Современный человек живет в стерильной обстановке (общество стало гигантским профилакторием), утратил способность сопротивляться вирусам. Стали исчезать люди, способные переживать чувство ответственности за происходящее. Рынок стимулирует кипучую деятельность, ускоряет обращение товаров и денег, но при этом утрачивает связь с тем, ради чего все это, собственно, должно происходить. Он стимулирует движение ради движения. Рыночная экономика порождает мобильного индивида, который осваивает весь мир в поисках выгодных сделок. Он приводит в движение товары, деньги и идеи. Но сегодня это похоже на то, как мотор начинает работать вразнос: выключено зажигание и прервана связь с трансмиссией, однако топливо сгорает в результате перегрева стенок цилиндров. Так и рынок начинает работать сам на себя и буквально все оценивать скоростью циркуляции. Он уже не регулируется даже законом стоимости, и сегодня мало кто понимает причины скачков индекса Доу‑Джонса, потому что никто не знает, сколько стоит доллар «на самом деле». Товары продаются по принципу «дороже, чем дорого», а деньги, утратившие связь с материальным обеспечением, становятся чисто спекулятивным знаком, символическим капиталом.

Ж. Бодрийар одним из первых указал на то, сколь странным образом функционирует современная экономика.
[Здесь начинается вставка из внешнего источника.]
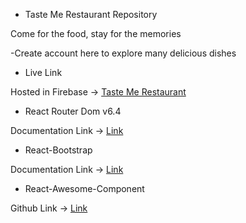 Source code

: - Taste Me Restaurant Repository

Come for the food, stay for the memories

-Create account here to explore many delicious dishes

- Live Link

Hosted in Firebase -> [Taste Me Restaurant](coming-soon)

- React Router Dom v6.4

Documentation Link -> [Link](https://reactrouter.com/en/main/start/overview)

- React-Bootstrap

Documentation Link -> [Link](https://react-bootstrap.github.io/getting-started/introduction)

- React-Awesome-Component

Github Link -> [Link](https://github.com/brillout/awesome-react-components)
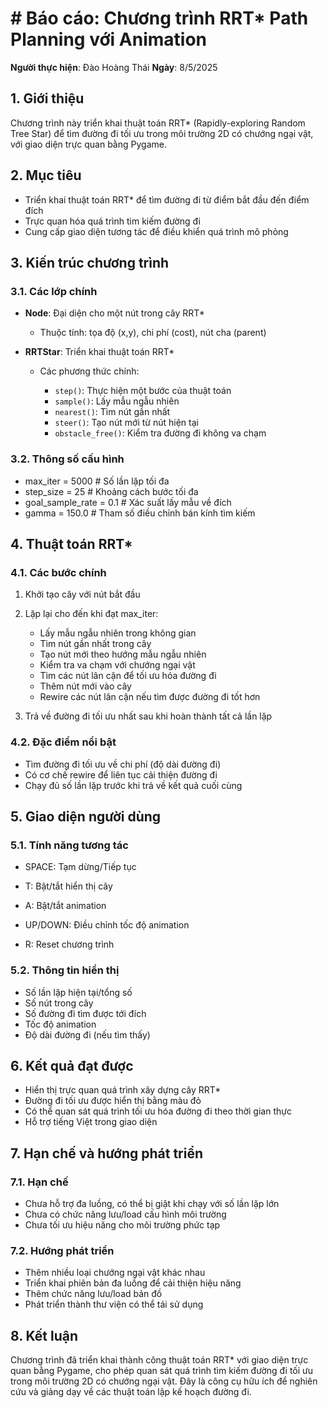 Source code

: # # Báo cáo: Chương trình RRT\* Path Planning với Animation

**Người thực hiện**: Đào Hoàng Thái
**Ngày**: 8/5/2025

## 1. Giới thiệu

Chương trình này triển khai thuật toán RRT\* (Rapidly-exploring Random Tree Star) để tìm đường đi tối ưu trong môi trường 2D có chướng ngại vật, với giao diện trực quan bằng Pygame.

## 2. Mục tiêu

-   Triển khai thuật toán RRT\* để tìm đường đi từ điểm bắt đầu đến điểm đích
-   Trực quan hóa quá trình tìm kiếm đường đi
-   Cung cấp giao diện tương tác để điều khiển quá trình mô phỏng

## 3. Kiến trúc chương trình

### 3.1. Các lớp chính

-   **Node**: Đại diện cho một nút trong cây RRT\*

    -   Thuộc tính: tọa độ (x,y), chi phí (cost), nút cha (parent)

-   **RRTStar**: Triển khai thuật toán RRT\*

    -   Các phương thức chính:

        -   `step()`: Thực hiện một bước của thuật toán
        -   `sample()`: Lấy mẫu ngẫu nhiên
        -   `nearest()`: Tìm nút gần nhất
        -   `steer()`: Tạo nút mới từ nút hiện tại
        -   `obstacle_free()`: Kiểm tra đường đi không va chạm

### 3.2. Thông số cấu hình

- max_iter = 5000 # Số lần lặp tối đa
- step_size = 25 # Khoảng cách bước tối đa
- goal_sample_rate = 0.1 # Xác suất lấy mẫu về đích
- gamma = 150.0 # Tham số điều chỉnh bán kính tìm kiếm

## 4. Thuật toán RRT\*

### 4.1. Các bước chính

1.  Khởi tạo cây với nút bắt đầu
2.  Lặp lại cho đến khi đạt max_iter:

    -   Lấy mẫu ngẫu nhiên trong không gian
    -   Tìm nút gần nhất trong cây
    -   Tạo nút mới theo hướng mẫu ngẫu nhiên
    -   Kiểm tra va chạm với chướng ngại vật
    -   Tìm các nút lân cận để tối ưu hóa đường đi
    -   Thêm nút mới vào cây
    -   Rewire các nút lân cận nếu tìm được đường đi tốt hơn

3.  Trả về đường đi tối ưu nhất sau khi hoàn thành tất cả lần lặp

### 4.2. Đặc điểm nổi bật

-   Tìm đường đi tối ưu về chi phí (độ dài đường đi)
-   Có cơ chế rewire để liên tục cải thiện đường đi
-   Chạy đủ số lần lặp trước khi trả về kết quả cuối cùng

## 5. Giao diện người dùng

### 5.1. Tính năng tương tác

-   SPACE: Tạm dừng/Tiếp tục

-   T: Bật/tắt hiển thị cây

-   A: Bật/tắt animation

-   UP/DOWN: Điều chỉnh tốc độ animation

-   R: Reset chương trình

### 5.2. Thông tin hiển thị

-   Số lần lặp hiện tại/tổng số
-   Số nút trong cây
-   Số đường đi tìm được tới đích
-   Tốc độ animation
-   Độ dài đường đi (nếu tìm thấy)

## 6. Kết quả đạt được

-   Hiển thị trực quan quá trình xây dựng cây RRT\*
-   Đường đi tối ưu được hiển thị bằng màu đỏ
-   Có thể quan sát quá trình tối ưu hóa đường đi theo thời gian thực
-   Hỗ trợ tiếng Việt trong giao diện

## 7. Hạn chế và hướng phát triển

### 7.1. Hạn chế

-   Chưa hỗ trợ đa luồng, có thể bị giật khi chạy với số lần lặp lớn
-   Chưa có chức năng lưu/load cấu hình môi trường
-   Chưa tối ưu hiệu năng cho môi trường phức tạp

### 7.2. Hướng phát triển

-   Thêm nhiều loại chướng ngại vật khác nhau
-   Triển khai phiên bản đa luồng để cải thiện hiệu năng
-   Thêm chức năng lưu/load bản đồ
-   Phát triển thành thư viện có thể tái sử dụng

## 8. Kết luận

Chương trình đã triển khai thành công thuật toán RRT\* với giao diện trực quan bằng Pygame, cho phép quan sát quá trình tìm kiếm đường đi tối ưu trong môi trường 2D có chướng ngại vật. Đây là công cụ hữu ích để nghiên cứu và giảng dạy về các thuật toán lập kế hoạch đường đi.
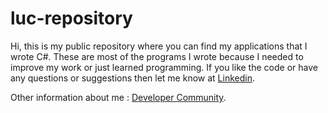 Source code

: # luc-repository

Hi, this is my public repository where you can find my applications that I wrote C#. These are most of the programs I wrote because I needed to improve my work or just learned programming. If you like the code or have any questions or suggestions then let me know at [Linkedin](https://www.linkedin.com/in/lukaszfd84/). 

Other information about me : [Developer Community](https://developercommunity.visualstudio.com/users/184537/2afb2d26-6717-6539-b587-c2811d2773a4.html).
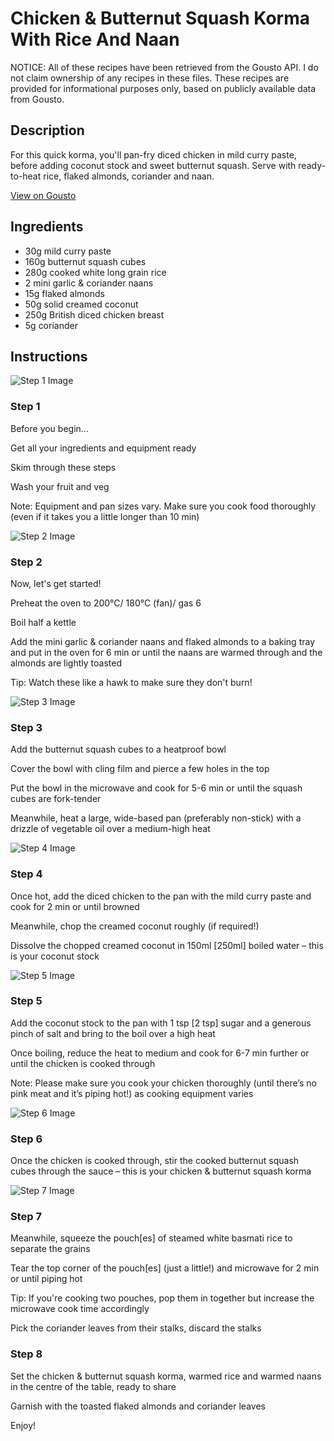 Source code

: # Chicken & Butternut Squash Korma With Rice And Naan

NOTICE: All of these recipes have been retrieved from the Gousto API. I do not claim ownership of any recipes in these files. These recipes are provided for informational purposes only, based on publicly available data from Gousto.

## Description

For this quick korma, you'll pan-fry diced chicken in mild curry paste, before adding coconut stock and sweet butternut squash. Serve with ready-to-heat rice, flaked almonds, coriander and naan. 

[View on Gousto](https://www.gousto.co.uk/recipes/cookbook/10-min-chicken-butternut-squash-korma-with-coriander-naan)

## Ingredients

- 30g mild curry paste
- 160g butternut squash cubes
- 280g cooked white long grain rice
- 2 mini garlic & coriander naans
- 15g flaked almonds
- 50g solid creamed coconut
- 250g British diced chicken breast
- 5g coriander

## Instructions

![Step 1 Image](https://production-media.gousto.co.uk/cms/recipe-step-image/Admin-10mm-Step-1-1614009940493-x200.jpg)

### Step 1

Before you begin...

Get all your ingredients and equipment ready

Skim through these steps

Wash your fruit and veg

Note: Equipment and pan sizes vary. Make sure you cook food thoroughly (even if it takes you a little longer than 10 min)

![Step 2 Image](https://production-media.gousto.co.uk/cms/recipe-step-image/1932.-step-2-x200.jpg)

### Step 2

Now, let's get started!

Preheat the oven to 200°C/ 180°C (fan)/ gas 6

Boil half a kettle

Add the mini garlic & coriander naans and flaked almonds to a baking tray and put in the oven for 6 min or until the naans are warmed through and the almonds are lightly toasted

Tip: Watch these like a hawk to make sure they don't burn!

![Step 3 Image](https://production-media.gousto.co.uk/cms/recipe-step-image/Step-3-1614010134992-x200.jpg)

### Step 3

Add the butternut squash cubes to a heatproof bowl

Cover the bowl with cling film and pierce a few holes in the top

Put the bowl in the microwave and cook for 5-6 min or until the squash cubes are fork-tender

Meanwhile, heat a large, wide-based pan (preferably non-stick) with a drizzle of vegetable oil over a medium-high heat

![Step 4 Image](https://production-media.gousto.co.uk/cms/recipe-step-image/1932.-step-4-x200.jpg)

### Step 4

Once hot, add the diced chicken to the pan with the mild curry paste and cook for 2 min or until browned

Meanwhile, chop the creamed coconut roughly (if required!)

Dissolve the chopped creamed coconut in 150ml <span class="text-danger">[250ml]</span> boiled water – this is your coconut stock

![Step 5 Image](https://production-media.gousto.co.uk/cms/recipe-step-image/Step-5-1614010183513-x200.jpg)

### Step 5

Add the coconut stock to the pan with 1 tsp <span class="text-danger">[2 tsp]</span> sugar and a generous pinch of salt and bring to the boil over a high heat

Once boiling, reduce the heat to medium and cook for 6-7 min further or until the chicken is cooked through

Note: Please make sure you cook your chicken thoroughly (until there’s no pink meat and it’s piping hot!) as cooking equipment varies

![Step 6 Image](https://production-media.gousto.co.uk/cms/recipe-step-image/Step-6-1614010210241-x200.jpg)

### Step 6

Once the chicken is cooked through, stir the cooked butternut squash cubes through the sauce – this is your chicken & butternut squash korma

![Step 7 Image](https://production-media.gousto.co.uk/cms/recipe-step-image/1932.-step-7-x200.jpg)

### Step 7

Meanwhile, squeeze the pouch<span class="text-danger">[es]</span> of steamed white basmati rice to separate the grains

Tear the top corner of the pouch<span class="text-danger">[es] </span>(just a little!) and microwave for 2 min or until piping hot

Tip: If you're cooking two pouches, pop them in together but increase the microwave cook time accordingly

Pick the coriander leaves from their stalks, discard the stalks

### Step 8

Set the chicken & butternut squash korma, warmed rice and warmed naans in the centre of the table, ready to share

Garnish with the toasted flaked almonds and coriander leaves

Enjoy!

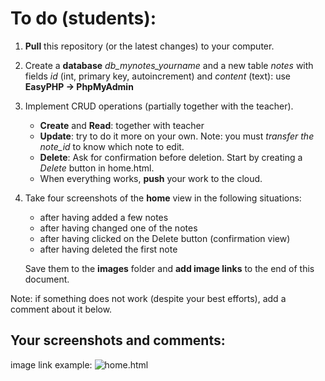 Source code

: # To do (students): 
1. **Pull** this repository (or the latest changes) to your computer. 
2. Create a **database** *db_mynotes_yourname* and a new table *notes* with fields *id* (int, primary key, autoincrement) and *content* (text): use **EasyPHP -> PhpMyAdmin** 
3. Implement CRUD operations (partially together with the teacher). 

    * **Create** and **Read**: together with teacher
    * **Update**: try to do it more on your own. Note: you must *transfer the note_id* to know which note to edit.
    * **Delete**: Ask for confirmation before deletion. Start by creating a *Delete* button in home.html.
    * When everything works, **push** your work to the cloud.
4. Take four screenshots of the **home** view in the following situations: 
    * after having added a few notes
    * after having changed one of the notes
    * after having clicked on the Delete button (confirmation view)
    * after having deleted the first note

    Save them to the **images** folder and **add image links** to the end of this document.

Note: if something does not work (despite your best efforts), add a comment about it below.

## Your screenshots and comments:

image link example: ![home.html](images/a3-home.png)
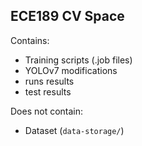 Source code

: ## ECE189 CV Space

Contains:

- Training scripts (.job files)
- YOLOv7 modifications
- runs results
- test results

Does not contain:
- Dataset (`data-storage/`) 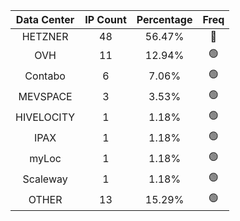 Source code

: | Data Center | IP Count | Percentage | Freq |
|:------------:|:--------:|:-----------:|:-----:|
| HETZNER | 48 | 56.47% | 🔴 |
| OVH | 11 | 12.94% | 🟢 |
| Contabo | 6 | 7.06% | 🟢 |
| MEVSPACE | 3 | 3.53% | 🟢 |
| HIVELOCITY | 1 | 1.18% | 🟢 |
| IPAX | 1 | 1.18% | 🟢 |
| myLoc | 1 | 1.18% | 🟢 |
| Scaleway | 1 | 1.18% | 🟢 |
| OTHER | 13 | 15.29% | 🟢 | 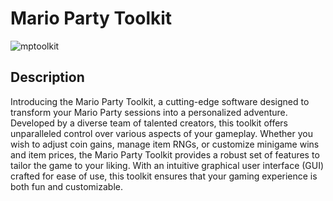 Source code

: # Mario Party Toolkit
![mptoolkit](https://github.com/EndangeredNayla/Mario-Party-Toolkit/assets/48419040/0dde2000-cfa9-41d6-b996-dbf1d3652bcc)

## Description
Introducing the Mario Party Toolkit, a cutting-edge software designed to transform your Mario Party sessions into a personalized adventure. Developed by a diverse team of talented creators, this toolkit offers unparalleled control over various aspects of your gameplay. Whether you wish to adjust coin gains, manage item RNGs, or customize minigame wins and item prices, the Mario Party Toolkit provides a robust set of features to tailor the game to your liking. With an intuitive graphical user interface (GUI) crafted for ease of use, this toolkit ensures that your gaming experience is both fun and customizable.
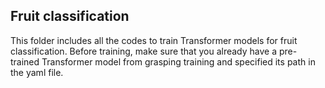 ## Fruit classification

This folder includes all the codes to train Transformer models for fruit classification. Before training, make sure that you already have a pre-trained Transformer model from grasping training and specified its path in the yaml file.

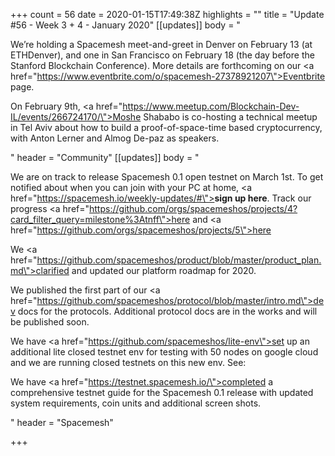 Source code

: +++
count = 56
date = 2020-01-15T17:49:38Z
highlights = ""
title = "Update #56 - Week 3 + 4 - January 2020"
[[updates]]
body = "<p>We’re holding a Spacemesh meet-and-greet in Denver on February 13 (at ETHDenver), and one in San Francisco on February 18 (the day before the Stanford Blockchain Conference). More details are forthcoming on our <a href=\"https://www.eventbrite.com/o/spacemesh-27378921207\">Eventbrite page</a>.</p><p>On February 9th, <a href=\"https://www.meetup.com/Blockchain-Dev-IL/events/266724170/\">Moshe Shababo is co-hosting a technical meetup in Tel Aviv</a> about how to build a proof-of-space-time based cryptocurrency, with Anton Lerner and Almog De-paz as speakers.</p>"
header = "Community"
[[updates]]
body = "<p>We are on track to release Spacemesh 0.1 open testnet on March 1st. To get notified about when you can join with your PC at home, <a href=\"https://spacemesh.io/weekly-updates/#\"><strong>sign up here</strong></a>. Track our progress <a href=\"https://github.com/orgs/spacemeshos/projects/4?card_filter_query=milestone%3Atnff\">here</a> and <a href=\"https://github.com/orgs/spacemeshos/projects/5\">here</a></p><p>We <a href=\"https://github.com/spacemeshos/product/blob/master/product_plan.md\">clarified and updated</a> our platform roadmap for 2020.</p><p>We published the first part of our <a href=\"https://github.com/spacemeshos/protocol/blob/master/intro.md\">dev docs for the protocols</a>. Additional protocol docs are in the works and will be published soon.</p><p>We have <a href=\"https://github.com/spacemeshos/lite-env\">set up an additional lite closed testnet env</a> for testing with 50 nodes on google cloud and we are running closed testnets on this new env. See:</p><p>We have <a href=\"https://testnet.spacemesh.io/\">completed a comprehensive testnet guide</a> for the Spacemesh 0.1 release with updated system requirements, coin units and additional screen shots.</p>"
header = "Spacemesh"

+++
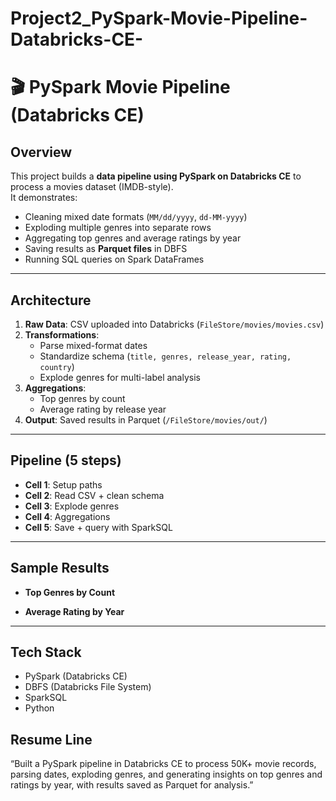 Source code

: # Project2_PySpark-Movie-Pipeline-Databricks-CE-

# 🎬 PySpark Movie Pipeline (Databricks CE)

## Overview
This project builds a **data pipeline using PySpark on Databricks CE** to process a movies dataset (IMDB-style).  
It demonstrates:
- Cleaning mixed date formats (`MM/dd/yyyy`, `dd-MM-yyyy`)
- Exploding multiple genres into separate rows
- Aggregating top genres and average ratings by year
- Saving results as **Parquet files** in DBFS
- Running SQL queries on Spark DataFrames

---

## Architecture
1. **Raw Data**: CSV uploaded into Databricks (`FileStore/movies/movies.csv`)
2. **Transformations**:
   - Parse mixed-format dates
   - Standardize schema (`title, genres, release_year, rating, country`)
   - Explode genres for multi-label analysis
3. **Aggregations**:
   - Top genres by count
   - Average rating by release year
4. **Output**: Saved results in Parquet (`/FileStore/movies/out/`)

---

## Pipeline (5 steps)

- **Cell 1**: Setup paths  
- **Cell 2**: Read CSV + clean schema  
- **Cell 3**: Explode genres  
- **Cell 4**: Aggregations  
- **Cell 5**: Save + query with SparkSQL  

---

## Sample Results
- **Top Genres by Count**  

- **Average Rating by Year**  

---

## Tech Stack
- PySpark (Databricks CE)  
- DBFS (Databricks File System)  
- SparkSQL  
- Python  

## Resume Line
“Built a PySpark pipeline in Databricks CE to process 50K+ movie records, parsing dates, exploding genres, and generating insights on top genres and ratings by year, with results saved as Parquet for analysis.”  
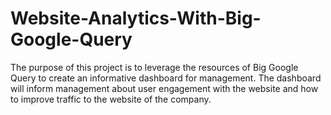 # Website-Analytics-With-Big-Google-Query
The purpose of this project is to leverage the resources of Big Google Query to create an informative dashboard for management. The dashboard will inform management about user engagement with the website and how to improve traffic to the website of the company.
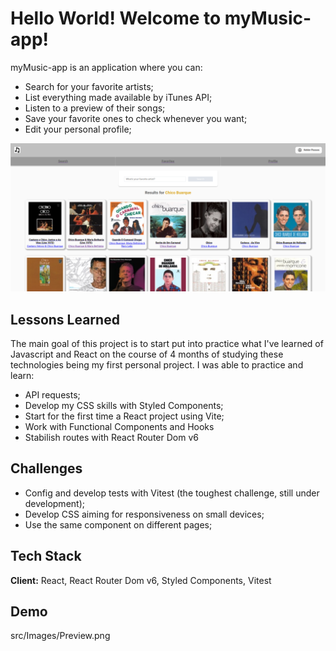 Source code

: 
# Hello World! Welcome to myMusic-app!

 myMusic-app is an application where you can: 
 - Search for your favorite artists;
 - List everything made available by iTunes API;
 - Listen to a preview of their songs;
 - Save your favorite ones to check whenever you want;
 - Edit your personal profile;

![Images/Preview.png](https://github.com/kelderpassos/myMusicApp/blob/kelder-passos/src/Images/Preview.png)

## Lessons Learned

The main goal of this project is to start put into practice 
what I've learned of Javascript and React on the course of 4 months of studying these technologies
being my first personal project. I was able to practice and learn:
- API requests;
- Develop my CSS skills with Styled Components;
- Start for the first time a React project using Vite;
- Work with Functional Components and Hooks
- Stabilish routes with React Router Dom v6






## Challenges
- Config and develop tests with Vitest (the toughest challenge, still under development);
- Develop CSS aiming for responsiveness on small devices;
- Use the same component on different pages;


## Tech Stack

**Client:** React, React Router Dom v6, Styled Components, Vitest



## Demo

src/Images/Preview.png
Кризис 1987 г. на Уоллстрит, наконец, события 1997 и 1998 гг. на биржах Азии, России и Южной Америки – все это финансовые кризисы, которые порождаются не какими‑то деструктивными процессами в реальной экономике. Этим они резко отличаются от кризиса 1929 г., который был вызван просчетами в промышленном производстве. Если раньше деньги обесценивались вслед за снижением материального богатства, то теперь, наоборот, товары обесцениваются вследствие финансовых махинаций. Это означает, что сегодня деньги функционирует как знаки, которые уже не обеспечиваются реальной стоимостью и не регулируются трудом и богатством. Сколько «на самом деле» стоит доллар, не знает никто. Идея золотого или иного натурального обеспечения денег сегодня кажется чересчур архаичной. Однако отрыв от закона стоимости приводит к тому, что экономика превращается в чистую спекуляцию, в производство и циркуляцию символической продукции.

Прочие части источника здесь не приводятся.